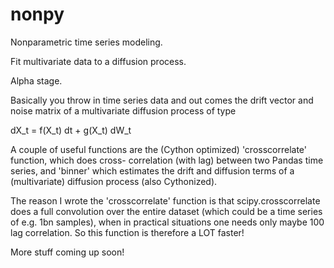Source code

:nonpy
=====

Nonparametric time series modeling.

Fit multivariate data to a diffusion process.

Alpha stage.

Basically you throw in time series data and out comes the drift vector and noise matrix of a multivariate diffusion process of type

dX_t = f(X_t) dt + g(X_t) dW_t

A couple of useful functions are the (Cython
optimized) 'crosscorrelate' function, which does cross-
correlation (with lag) between two Pandas time series,
and 'binner' which estimates the drift and diffusion
terms of a (multivariate) diffusion process (also
Cythonized).

The reason I wrote the 'crosscorrelate' function is
that scipy.crosscorrelate does a full convolution
over the entire dataset (which could be a time series
of e.g. 1bn samples), when in practical situations one
needs only maybe 100 lag correlation. So this function
is therefore a LOT faster!

More stuff coming up soon!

::::::::

YOUR OBJECTIVE: Reproduce the entire listing above precisely, but keep the images out.

OUTPUT BELOW:
Source code

:nonpy
=====

Nonparametric time series modeling.

Fit multivariate data to a diffusion process.

Alpha stage.

Basically you throw in time series data and out comes the drift vector and noise matrix of a multivariate diffusion process of type

dX_t = f(X_t) dt + g(X_t) dW_t

A couple of useful functions are the (Cython
optimized) 'crosscorrelate' function, which does cross-
correlation (with lag) between two Pandas time series,
and 'binner' which estimates the drift and diffusion
terms of a (multivariate) diffusion process (also
Cythonized).

The reason I wrote the 'crosscorrelate' function is
that scipy.crosscorrelate does a full convolution
over the entire dataset (which could be a time series
of e.g. 1bn samples), when in practical situations one
needs only maybe 100 lag correlation. So this function
is therefore a LOT faster!

More stuff coming up soon!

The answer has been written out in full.